MAKLUMAT – Komisi X DPR RI mengapresiasi langkah Mendikdasmen Abdul Mu’ti yang ingin mewajibkan siswa SD hingga SMA membaca buku, dan menuliskan resensinya. Kebijakan ini dipandang sebagai dorongan penting untuk menghidupkan kembali budaya baca, dan meningkatkan kemampuan literasi di sekolah-sekolah.
Anggota Komisi X Fraksi PKB, Habib Syarif Muhammad menilai kewajiban membaca bukan sekadar tugas tambahan. Membaca dan menulis resensi adalah cara konkret membentuk kemampuan berpikir kritis sejak dini.
“Ini bukan pekerjaan rumah yang dibebankan begitu saja. Ini fondasi penting untuk mencetak pelajar dengan daya analitis yang kuat,” ujarnya di Jakarta, Jumat (21/11).

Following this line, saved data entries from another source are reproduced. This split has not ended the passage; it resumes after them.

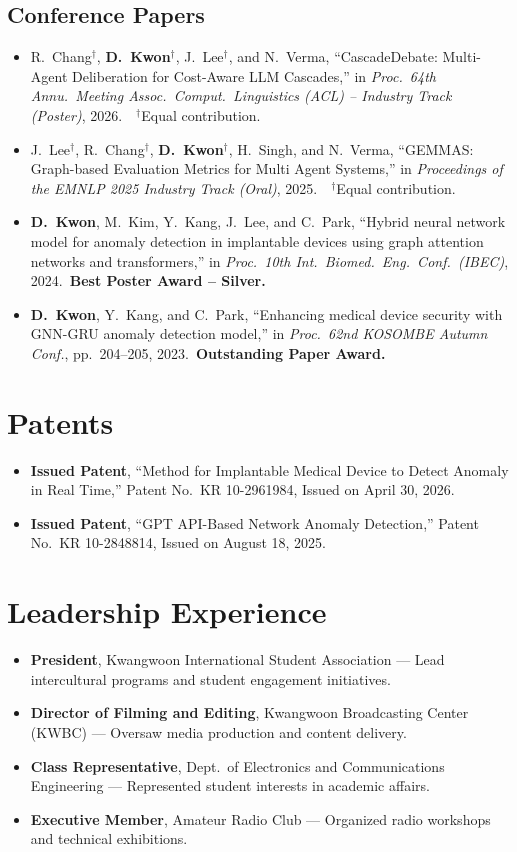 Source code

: \documentclass[11pt,letterpaper]{article}
\begin{document}
\subsection{Conference Papers}
\begin{itemize}
  \item R.~Chang$^{\dagger}$, \textbf{D.~Kwon}$^{\dagger}$, J.~Lee$^{\dagger}$, and N.~Verma, ``CascadeDebate: Multi-Agent Deliberation for Cost-Aware LLM Cascades,'' in \emph{Proc.~64th Annu.\ Meeting Assoc.\ Comput.\ Linguistics (ACL) -- Industry Track (Poster)}, 2026.\ \ $^{\dagger}$Equal contribution.
  \item J.~Lee$^{\dagger}$, R.~Chang$^{\dagger}$, \textbf{D.~Kwon}$^{\dagger}$, H.~Singh, and N.~Verma, ``GEMMAS: Graph-based Evaluation Metrics for Multi Agent Systems,'' in \emph{Proceedings of the EMNLP 2025 Industry Track (Oral)}, 2025.\ \ $^{\dagger}$Equal contribution.
  \item \textbf{D.~Kwon}, M.~Kim, Y.~Kang, J.~Lee, and C.~Park, ``Hybrid neural network model for anomaly detection in implantable devices using graph attention networks and transformers,'' in \emph{Proc.\ 10th Int.\ Biomed.\ Eng.\ Conf.\ (IBEC)}, 2024.\ \textbf{Best Poster Award -- Silver.}
  \item \textbf{D.~Kwon}, Y.~Kang, and C.~Park, ``Enhancing medical device security with GNN-GRU anomaly detection model,'' in \emph{Proc.\ 62nd KOSOMBE Autumn Conf.}, pp.~204--205, 2023.\ \textbf{Outstanding Paper Award.}
\end{itemize}

\section{Patents}
\begin{itemize}
  \item \textbf{Issued Patent}, ``Method for Implantable Medical Device to Detect Anomaly in Real Time,'' Patent No.\ KR 10-2961984, Issued on April 30, 2026.
  \item \textbf{Issued Patent}, ``GPT API-Based Network Anomaly Detection,'' Patent No.\ KR 10-2848814, Issued on August 18, 2025.
\end{itemize}

\section{Leadership Experience}
\begin{itemize}
  \item \textbf{President}, Kwangwoon International Student Association --- Lead intercultural programs and student engagement initiatives.
  \item \textbf{Director of Filming and Editing}, Kwangwoon Broadcasting Center (KWBC) --- Oversaw media production and content delivery.
  \item \textbf{Class Representative}, Dept.\ of Electronics and Communications Engineering --- Represented student interests in academic affairs.
  \item \textbf{Executive Member}, Amateur Radio Club --- Organized radio workshops and technical exhibitions.
\end{itemize}
\end{document}
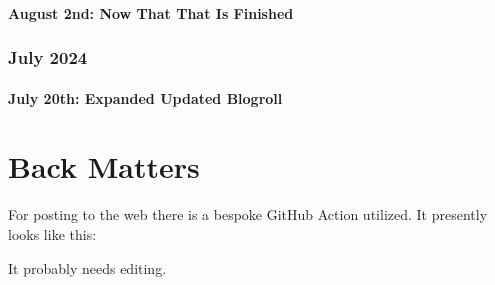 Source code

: \documentclass[12pt,letterpaper]{report}
\begin{document}
\subsection{August 2nd: Now That That Is Finished}

\section{July 2024}
\subsection{July 20th: Expanded Updated Blogroll}

\part{Back Matters}
For posting to the web there is a bespoke GitHub Action utilized.  It presently looks like this:



It probably needs editing.
\end{document}
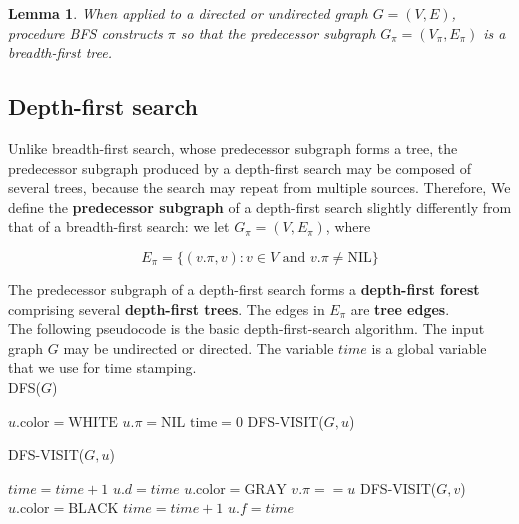 \documentclass[12pt]{article}
\newtheorem{lemma}[theorem]{Lemma}
\begin{document}
\begin{lemma}
  When applied to a directed or undirected graph $G = (V,E)$, procedure BFS constructs $\pi$ so that the predecessor subgraph $G_{\pi} = (V_{\pi}, E_{\pi})$ is a breadth-first tree.
\end{lemma}

\subsection{Depth-first search}

Unlike breadth-first search, whose predecessor subgraph forms a tree, the predecessor subgraph produced by a depth-first search may be composed of several trees, because the search may repeat from multiple sources. Therefore, We define the \textbf{predecessor subgraph} of a depth-first search slightly differently from that of a breadth-first search: we let $G_{\pi} = (V, E_{\pi})$, where

\begin{equation*}
  E_{\pi} = \{ (v.\pi, v) : v \in V \text{ and } v.\pi \neq \text{NIL} \}
\end{equation*}

The predecessor subgraph of a depth-first search forms a \textbf{depth-first forest} comprising several \textbf{depth-first trees}. The edges in $E_{\pi}$ are \textbf{tree edges}. \\

The following pseudocode is the basic depth-first-search algorithm. The input graph $G$ may be undirected or directed. The variable $time$ is a global variable that we use for time stamping. \\

DFS($G$)
\begin{algorithmic}[1]
	\State $u.\text{color} = \text{WHITE}$
	\State $u.\pi = \text{NIL}$
\EndFor
\State $\text{time} = 0$
		DFS-VISIT($G,u$)
	\EndIf
\EndFor
\end{algorithmic}

DFS-VISIT($G, u$)
\begin{algorithmic}[1]
\State $time = time + 1$
\State $u.d = time$
\State $u.\text{color} = \text{GRAY}$
		\State $v.\pi == u$
		\State DFS-VISIT($G,v$)
	\EndIf
\EndFor
\State $u.\text{color} = \text{BLACK}$
\State $time = time + 1$
\State $u.f = time$
\end{algorithmic}
\end{document}
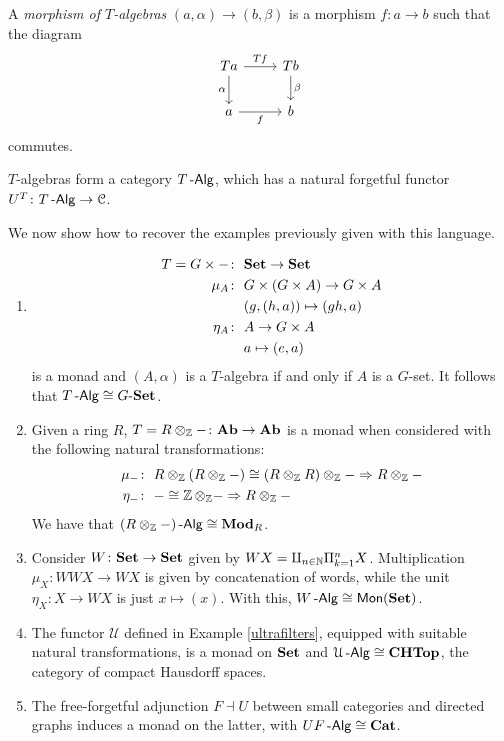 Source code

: \documentclass[a4paper,11pt,oneside,openany]{scrbook}
\begin{document}
\begin{defn}
	A \emph{morphism of $T$-algebras} $(a,\alpha)\rightarrow (b,\beta)$ is a morphism $f\colon a\rightarrow b$ such that the diagram
	\[
		\begin{tikzcd}
			Ta\arrow["\alpha"']{d}\arrow["Tf"]{r}
			& Tb\arrow["\beta"]{d} \\
			a\arrow["f"']{r}
			& b
		\end{tikzcd}
	\]
    commutes.
\end{defn}


$T$-algebras form a category $T\operatorname{-\mathsf{Alg}}$, which has a natural forgetful functor $U^T\colon T\operatorname{-\mathsf{Alg}}\rightarrow\operatorname{\mathcal{C}}$.

We now show how to recover the examples previously given with this language.

\begin{exmp}
	\begin{enumerate}
		\item
		      \begin{align*}
			      T=G\times - \colon & \ {\normalfont\textbf{Set}} \rightarrow{\normalfont\textbf{Set}}                      \\
			      \mu_A\colon        & \ G\times (G\times A) \rightarrow G\times A \\
			                         & \ (g,(h,a)) \mapsto (gh,a)                  \\
			      \eta_A\colon       & \ A \rightarrow G\times A                   \\
			                         & \ a \mapsto (e,a)
		      \end{align*}
		      is a monad and $(A,\alpha)$ is a $T$-algebra if and only if $A$ is a $G$-set. It follows that $T\operatorname{-\mathsf{Alg}}\cong G\mbox{-}{\normalfont\textbf{Set}}$.
		\item Given a ring $R$, $T=R\otimes_{\operatorname{\mathbb{Z}}}-\colon {\normalfont\textbf{Ab}}\rightarrow {\normalfont\textbf{Ab}}$ is a monad when considered with the following natural transformations:
		      \begin{align*}
			      \mu_{-}\colon & \ R\otimes_{\Z}(R\otimes_{\Z}-)\cong (R\otimes_{\Z}R)\otimes_{\Z}-\Rightarrow R\otimes_{\Z}- \\
			      \eta_-\colon  & \ -\cong\Z\otimes_{\Z}-\Rightarrow R\otimes_{\Z}-
		      \end{align*}
		      We have that $(R\otimes_{\operatorname{\mathbb{Z}}}-)\operatorname{-\mathsf{Alg}}\cong{\normalfont\textbf{Mod}}_R$.
		\item Consider $W\colon{\normalfont\textbf{Set}}\rightarrow{\normalfont\textbf{Set}}$ given by $WX=\amalg_{n\in\operatorname{\mathbb{N}}}\Pi_{k=1}^n X$. Multiplication $\mu_X\colon WWX\rightarrow WX$ is given by concatenation of words, while the unit $\eta_X\colon X\rightarrow WX$ is just $x\mapsto (x)$. With this, $W\operatorname{-\mathsf{Alg}}\cong \operatorname{\mathsf{Mon}}({\normalfont\textbf{Set}})$.
		\item The functor $\mathcal{U}$ defined in Example \ref{ultrafilters}, equipped with suitable natural transformations, is a monad on ${\normalfont\textbf{Set}}$ and $\mathcal{U}\operatorname{-\mathsf{Alg}}\cong {\normalfont\textbf{CHTop}}$, the category of compact Hausdorff spaces.
		\item The free-forgetful adjunction $F\dashv U$ between small categories and directed graphs induces a monad on the latter, with $UF\operatorname{-\mathsf{Alg}}\cong{\normalfont\textbf{Cat}}$.
	\end{enumerate}
\end{exmp}
\end{document}
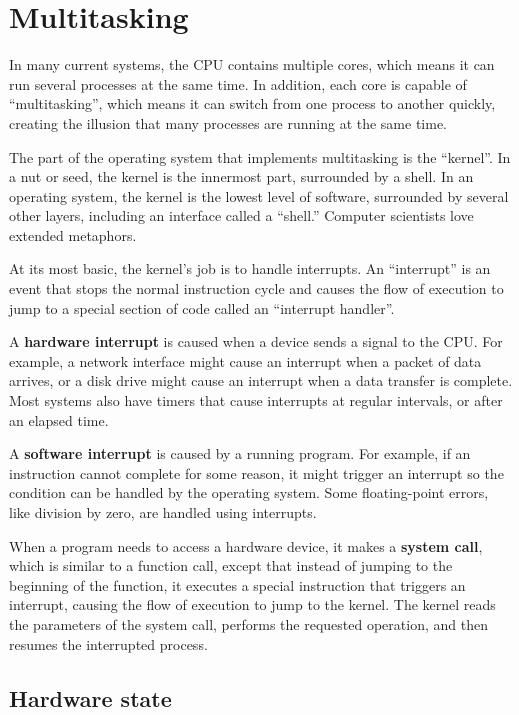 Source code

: \documentclass[12pt]{book}
\begin{document}
\chapter{Multitasking}

In many current systems, the CPU contains multiple cores, which means
it can run several processes at the same time.  In addition, each core
is capable of ``multitasking'', which means it can switch from one
process to another quickly, creating the illusion that many processes
are running at the same time.

The part of the operating system that implements multitasking is
the ``kernel''.  In a nut or seed, the kernel is the innermost
part, surrounded by a shell.  In an operating system, the kernel
is the lowest level of software, surrounded by several other
layers, including an interface called a ``shell.''  Computer
scientists love extended metaphors.

At its most basic, the kernel's job is to
handle interrupts.  An ``interrupt'' is an event that stops the
normal instruction cycle and causes the flow of execution to jump to a
special section of code called an ``interrupt handler''.


A {\bf hardware interrupt} is caused when a device sends a signal to the
CPU.  For example, a network interface might cause an interrupt when
a packet of data arrives, or a disk drive might cause an interrupt
when a data transfer is complete.  Most systems also have timers that
cause interrupts at regular intervals, or after an elapsed time.

A {\bf software interrupt} is caused by a running program.  For example, if
an instruction cannot complete for some reason, it might trigger an
interrupt so the condition can be handled by the operating system.
Some floating-point errors, like division by zero, are handled
using interrupts.

When a program needs to access a hardware device,
it makes a {\bf system call}, which is similar to a function call,
except that instead of jumping to the beginning of the function,
it executes a special instruction that triggers an interrupt, causing
the flow of execution to jump to the kernel.  The kernel reads the
parameters of the system call, performs the requested operation,
and then resumes the interrupted process.


\section{Hardware state}
\end{document}
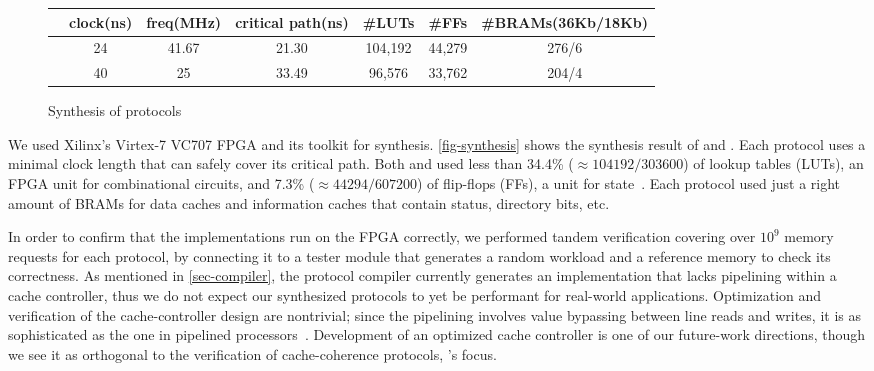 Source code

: \documentclass[sigplan,10pt,review,anonymous,screen]{acmart}\settopmatter{printfolios=true,printccs=false,printacmref=false}
\begin{document}
\begin{figure}[h]
  \centering\footnotesize
  \begin{tabular}{|c|c|c|c|c|c|c|}
    \hline
    & clock\;(ns) & freq\;(MHz) & critical path\;(ns) & \#LUTs & \#FFs & \#BRAMs\;(36Kb/18Kb) \\
    \hline
    \bhemh{} & 24 & 41.67 & 21.30 & 104,192 & 44,279 & 276/6 \\
    \bhemt{} & 40 & 25 & 33.49 & 96,576 & 33,762 & 204/4 \\
    \hline
  \end{tabular}
  \caption{Synthesis of \hemiola{} protocols}
  \label{fig-synthesis}
\end{figure}


We used Xilinx's Virtex-7 VC707 FPGA and its toolkit for synthesis.
\autoref{fig-synthesis} shows the synthesis result of \bhemh{} and \bhemt{}.
Each protocol uses a minimal clock length that can safely cover its critical path.
Both \bhemh{} and \bhemt{} used less than 34.4\% ($\approx 104192/303600$) of lookup tables (LUTs), an FPGA unit for combinational circuits, and 7.3\% ($\approx 44294/607200$) of flip-flops (FFs), a unit for state~\cite{vc707}.
Each protocol used just a right amount of BRAMs for data caches and information caches that contain status, directory bits, etc.

In order to confirm that the implementations run on the FPGA correctly, we performed tandem verification covering over $10^9$ memory requests for each protocol, by connecting it to a tester module that generates a random workload and a reference memory to check its correctness.
As mentioned in \autoref{sec-compiler}, the protocol compiler currently generates an implementation that lacks pipelining within a cache controller, thus we do not expect our synthesized protocols to yet be performant for real-world applications.
Optimization and verification of the cache-controller design are nontrivial; since the pipelining involves value bypassing between line reads and writes, it is as sophisticated as the one in pipelined processors~\cite{comarch}.
Development of an optimized cache controller is one of our future-work directions, though we see it as orthogonal to the verification of cache-coherence protocols, \hemiola{}'s focus.
\end{document}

Namun Habib Syarif mengingatkan program ini tidak akan efektif jika pemerintah belum merapikan ekosistem perbukuan nasional. Akses terhadap buku bermutu masih menjadi persoalan serius, terutama di daerah 3T.
“Minat baca tidak mungkin tumbuh kalau buku berkualitas sulit dijangkau. Banyak sekolah tidak punya perpustakaan layak, harga buku mahal, dan distribusinya tidak merata. Ini harus jadi prioritas pemerintah,” tegasnya.
Ia juga menyoroti tantangan teknis di sekolah. Mulai dari keterbatasan perpustakaan, kesiapan guru mendampingi proses literasi, hingga ketimpangan akses digital untuk buku elektronik.
“Guru perlu dibekali metode memilih buku sesuai usia, cara mendampingi siswa membaca, sampai membimbing proses penulisan resensi. Tanpa itu, program ini hanya berhenti sebagai beban administratif,” tandas dia.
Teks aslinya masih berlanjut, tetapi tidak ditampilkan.